Data provided Start Marker
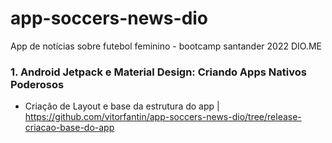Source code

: # app-soccers-news-dio
App de notícias sobre futebol feminino - bootcamp santander 2022 DIO.ME
### 1. Android Jetpack e Material Design: Criando Apps Nativos Poderosos
* Criação de Layout e base da estrutura do app | https://github.com/vitorfantin/app-soccers-news-dio/tree/release-criacao-base-do-app
    
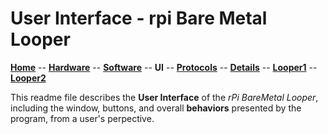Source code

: # User Interface  - rpi Bare Metal Looper

**[Home](readme.md)** --
**[Hardware](hardware.md)** --
**[Software](software.md)** --
**UI** --
**[Protocols](protocols.md)** --
**[Details](details.md)** --
**[Looper1](looper1.md)** --
**[Looper2](looper2.md)**

This readme file describes the **User Interface** of the *rPi BareMetal Looper*,
including the window, buttons, and overall **behaviors** presented by the program,
from a user's perpective.
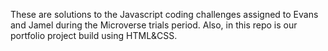 These are solutions to the Javascript coding challenges assigned to Evans and Jamel during the Microverse trials period.
Also, in this repo is our portfolio project build using HTML&CSS. 
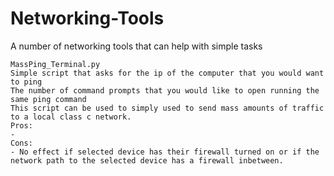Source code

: # Networking-Tools
A number of networking tools that can help with simple tasks


    MassPing_Terminal.py
    Simple script that asks for the ip of the computer that you would want to ping 
    The number of command prompts that you would like to open running the same ping command
    This script can be used to simply used to send mass amounts of traffic to a local class c network.
    Pros:
    -
    Cons:
    - No effect if selected device has their firewall turned on or if the network path to the selected device has a firewall inbetween.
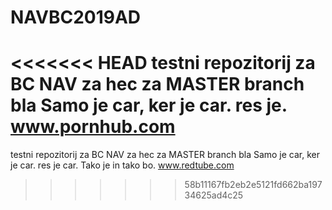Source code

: # NAVBC2019AD

<<<<<<< HEAD
testni repozitorij za BC NAV za hec za MASTER branch bla Samo je car, ker je car. res je.
www.pornhub.com
=======
testni repozitorij za BC NAV za hec za MASTER branch bla Samo je car, ker je car. res je car. Tako je in tako bo.
www.redtube.com
>>>>>>> 58b11167fb2eb2e5121fd662ba19734625ad4c25
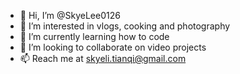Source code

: - 👋 Hi, I’m @SkyeLee0126
- 👀 I’m interested in vlogs, cooking and photography
- 🌱 I’m currently learning how to code
- 💞️ I’m looking to collaborate on video projects
- 📫 Reach me at skyeli.tianqi@gmail.com

<!---
SkyeLee0126/SkyeLee0126 is a ✨ special ✨ repository because its `README.md` (this file) appears on your GitHub profile.
You can click the Preview link to take a look at your changes.
--->
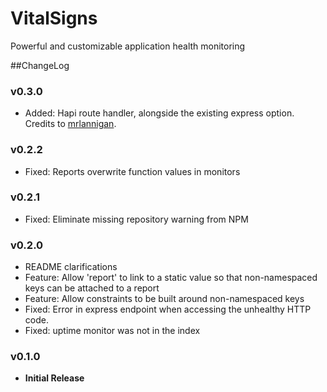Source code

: # VitalSigns
Powerful and customizable application health monitoring

##ChangeLog

### v0.3.0
- Added: Hapi route handler, alongside the existing express option. Credits
to [mrlannigan](https://github.com/mrlannigan).

### v0.2.2
- Fixed: Reports overwrite function values in monitors

### v0.2.1
- Fixed: Eliminate missing repository warning from NPM

### v0.2.0
- README clarifications
- Feature: Allow 'report' to link to a static value so that non-namespaced
keys can be attached to a report
- Feature: Allow constraints to be built around non-namespaced keys
- Fixed: Error in express endpoint when accessing the unhealthy HTTP code.
- Fixed: uptime monitor was not in the index

### v0.1.0
- **Initial Release**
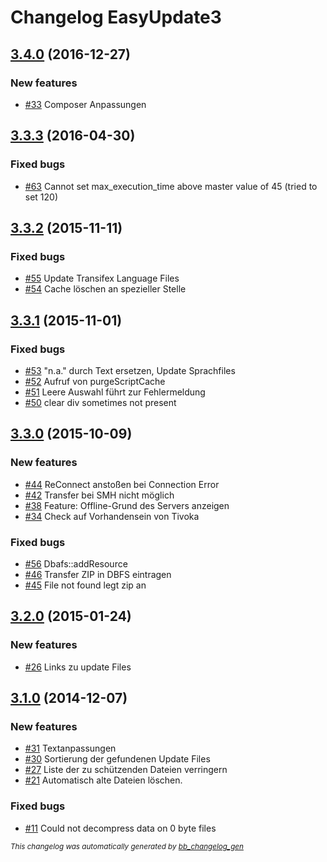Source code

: # Changelog EasyUpdate3

## [3.4.0](https://github.com/BugBuster1701/contao-easyupdate3/issues?q=milestone%3A%223.4.0%22+is%3Aclosed) (2016-12-27)

### New features

- [\#33](https://github.com/BugBuster1701/contao-easyupdate3/issues/33) Composer Anpassungen

## [3.3.3](https://github.com/BugBuster1701/contao-easyupdate3/issues?q=milestone%3A%223.3.3%22+is%3Aclosed) (2016-04-30)

### Fixed bugs

- [\#63](https://github.com/BugBuster1701/contao-easyupdate3/issues/63) Cannot set max_execution_time above master value of 45 (tried to set 120)

## [3.3.2](https://github.com/BugBuster1701/contao-easyupdate3/issues?q=milestone%3A%223.3.2%22+is%3Aclosed) (2015-11-11)

### Fixed bugs

- [\#55](https://github.com/BugBuster1701/contao-easyupdate3/issues/55) Update Transifex Language Files
- [\#54](https://github.com/BugBuster1701/contao-easyupdate3/issues/54) Cache löschen an spezieller Stelle

## [3.3.1](https://github.com/BugBuster1701/contao-easyupdate3/issues?q=milestone%3A%223.3.1%22+is%3Aclosed) (2015-11-01)

### Fixed bugs

- [\#53](https://github.com/BugBuster1701/contao-easyupdate3/issues/53) "n.a." durch Text ersetzen, Update Sprachfiles
- [\#52](https://github.com/BugBuster1701/contao-easyupdate3/issues/52) Aufruf von purgeScriptCache
- [\#51](https://github.com/BugBuster1701/contao-easyupdate3/issues/51) Leere Auswahl führt zur Fehlermeldung
- [\#50](https://github.com/BugBuster1701/contao-easyupdate3/issues/50) clear div sometimes not present

## [3.3.0](https://github.com/BugBuster1701/contao-easyupdate3/issues?q=milestone%3A%223.3.0%22+is%3Aclosed) (2015-10-09)

### New features

- [\#44](https://github.com/BugBuster1701/contao-easyupdate3/issues/44) ReConnect anstoßen bei Connection Error
- [\#42](https://github.com/BugBuster1701/contao-easyupdate3/issues/42) Transfer  bei SMH nicht möglich
- [\#38](https://github.com/BugBuster1701/contao-easyupdate3/issues/38) Feature: Offline-Grund des Servers anzeigen
- [\#34](https://github.com/BugBuster1701/contao-easyupdate3/issues/34) Check auf Vorhandensein von Tivoka

### Fixed bugs

- [\#56](https://github.com/BugBuster1701/contao-easyupdate3/issues/56) Dbafs::addResource
- [\#46](https://github.com/BugBuster1701/contao-easyupdate3/issues/46) Transfer ZIP in DBFS eintragen
- [\#45](https://github.com/BugBuster1701/contao-easyupdate3/issues/45) File not found legt zip an

## [3.2.0](https://github.com/BugBuster1701/contao-easyupdate3/issues?q=milestone%3A%223.2.0%22+is%3Aclosed) (2015-01-24)

### New features

- [\#26](https://github.com/BugBuster1701/contao-easyupdate3/issues/26) Links zu update Files

## [3.1.0](https://github.com/BugBuster1701/contao-easyupdate3/issues?q=milestone%3A%223.1.0%22+is%3Aclosed) (2014-12-07)

### New features

- [\#31](https://github.com/BugBuster1701/contao-easyupdate3/issues/31) Textanpassungen
- [\#30](https://github.com/BugBuster1701/contao-easyupdate3/issues/30) Sortierung der gefundenen Update Files
- [\#27](https://github.com/BugBuster1701/contao-easyupdate3/issues/27) Liste der zu schützenden Dateien verringern
- [\#21](https://github.com/BugBuster1701/contao-easyupdate3/issues/21) Automatisch alte Dateien löschen.

### Fixed bugs

- [\#11](https://github.com/BugBuster1701/contao-easyupdate3/issues/11) Could not decompress data on 0 byte files



<sub>*This changelog was automatically generated by [bb_changelog_gen](https://github.com/BugBuster1701/bb_changelog_gen)*</sub>
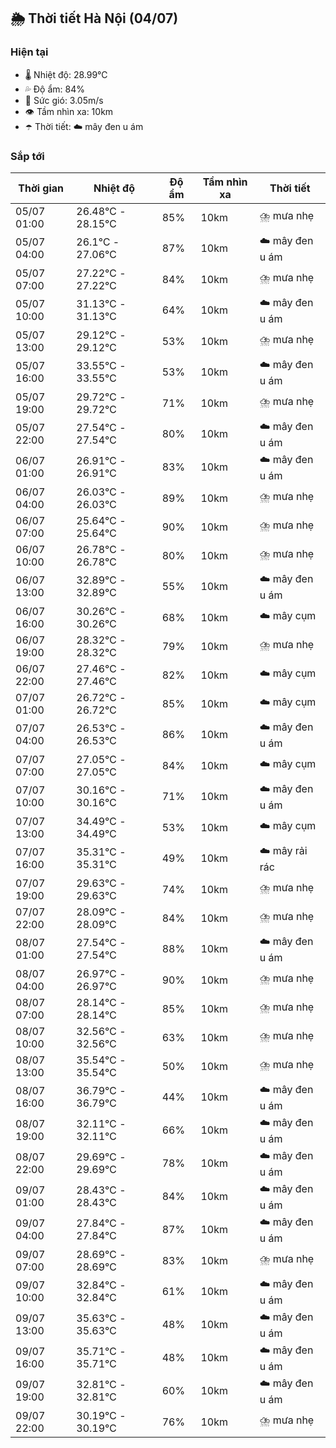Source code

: ## 🌦️ Thời tiết Hà Nội (04/07)

### Hiện tại

- 🌡️ Nhiệt độ: 28.99℃
- 💦 Độ ẩm: 84%
- 💨 Sức gió: 3.05m/s
- 👁️ Tầm nhìn xa: 10km
- ☂️ Thời tiết: ☁️ mây đen u ám

### Sắp tới

| Thời gian | Nhiệt độ | Độ ẩm | Tầm nhìn xa | Thời tiết |
| --- | --- | --- | --- | --- |
| 05/07 01:00 | 26.48℃ - 28.15℃ | 85% | 10km | ⛈️ mưa nhẹ |
| 05/07 04:00 | 26.1℃ - 27.06℃ | 87% | 10km | ☁️ mây đen u ám |
| 05/07 07:00 | 27.22℃ - 27.22℃ | 84% | 10km | ⛈️ mưa nhẹ |
| 05/07 10:00 | 31.13℃ - 31.13℃ | 64% | 10km | ☁️ mây đen u ám |
| 05/07 13:00 | 29.12℃ - 29.12℃ | 53% | 10km | ⛈️ mưa nhẹ |
| 05/07 16:00 | 33.55℃ - 33.55℃ | 53% | 10km | ☁️ mây đen u ám |
| 05/07 19:00 | 29.72℃ - 29.72℃ | 71% | 10km | ⛈️ mưa nhẹ |
| 05/07 22:00 | 27.54℃ - 27.54℃ | 80% | 10km | ☁️ mây đen u ám |
| 06/07 01:00 | 26.91℃ - 26.91℃ | 83% | 10km | ☁️ mây đen u ám |
| 06/07 04:00 | 26.03℃ - 26.03℃ | 89% | 10km | ⛈️ mưa nhẹ |
| 06/07 07:00 | 25.64℃ - 25.64℃ | 90% | 10km | ⛈️ mưa nhẹ |
| 06/07 10:00 | 26.78℃ - 26.78℃ | 80% | 10km | ⛈️ mưa nhẹ |
| 06/07 13:00 | 32.89℃ - 32.89℃ | 55% | 10km | ☁️ mây đen u ám |
| 06/07 16:00 | 30.26℃ - 30.26℃ | 68% | 10km | ☁️ mây cụm |
| 06/07 19:00 | 28.32℃ - 28.32℃ | 79% | 10km | ⛈️ mưa nhẹ |
| 06/07 22:00 | 27.46℃ - 27.46℃ | 82% | 10km | ☁️ mây cụm |
| 07/07 01:00 | 26.72℃ - 26.72℃ | 85% | 10km | ☁️ mây cụm |
| 07/07 04:00 | 26.53℃ - 26.53℃ | 86% | 10km | ☁️ mây đen u ám |
| 07/07 07:00 | 27.05℃ - 27.05℃ | 84% | 10km | ☁️ mây cụm |
| 07/07 10:00 | 30.16℃ - 30.16℃ | 71% | 10km | ☁️ mây đen u ám |
| 07/07 13:00 | 34.49℃ - 34.49℃ | 53% | 10km | ☁️ mây cụm |
| 07/07 16:00 | 35.31℃ - 35.31℃ | 49% | 10km | ☁️ mây rải rác |
| 07/07 19:00 | 29.63℃ - 29.63℃ | 74% | 10km | ⛈️ mưa nhẹ |
| 07/07 22:00 | 28.09℃ - 28.09℃ | 84% | 10km | ⛈️ mưa nhẹ |
| 08/07 01:00 | 27.54℃ - 27.54℃ | 88% | 10km | ☁️ mây đen u ám |
| 08/07 04:00 | 26.97℃ - 26.97℃ | 90% | 10km | ⛈️ mưa nhẹ |
| 08/07 07:00 | 28.14℃ - 28.14℃ | 85% | 10km | ⛈️ mưa nhẹ |
| 08/07 10:00 | 32.56℃ - 32.56℃ | 63% | 10km | ⛈️ mưa nhẹ |
| 08/07 13:00 | 35.54℃ - 35.54℃ | 50% | 10km | ⛈️ mưa nhẹ |
| 08/07 16:00 | 36.79℃ - 36.79℃ | 44% | 10km | ☁️ mây đen u ám |
| 08/07 19:00 | 32.11℃ - 32.11℃ | 66% | 10km | ☁️ mây đen u ám |
| 08/07 22:00 | 29.69℃ - 29.69℃ | 78% | 10km | ☁️ mây đen u ám |
| 09/07 01:00 | 28.43℃ - 28.43℃ | 84% | 10km | ☁️ mây đen u ám |
| 09/07 04:00 | 27.84℃ - 27.84℃ | 87% | 10km | ☁️ mây đen u ám |
| 09/07 07:00 | 28.69℃ - 28.69℃ | 83% | 10km | ⛈️ mưa nhẹ |
| 09/07 10:00 | 32.84℃ - 32.84℃ | 61% | 10km | ☁️ mây đen u ám |
| 09/07 13:00 | 35.63℃ - 35.63℃ | 48% | 10km | ☁️ mây đen u ám |
| 09/07 16:00 | 35.71℃ - 35.71℃ | 48% | 10km | ☁️ mây đen u ám |
| 09/07 19:00 | 32.81℃ - 32.81℃ | 60% | 10km | ☁️ mây đen u ám |
| 09/07 22:00 | 30.19℃ - 30.19℃ | 76% | 10km | ⛈️ mưa nhẹ |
Data provided End Marker
> Problem requirements: Go over the listing above and return each line with "Error".

> Result of this task:
- Fixed: Error in express endpoint when accessing the unhealthy HTTP code.
- [\#44](https://github.com/BugBuster1701/contao-easyupdate3/issues/44) ReConnect anstoßen bei Connection Error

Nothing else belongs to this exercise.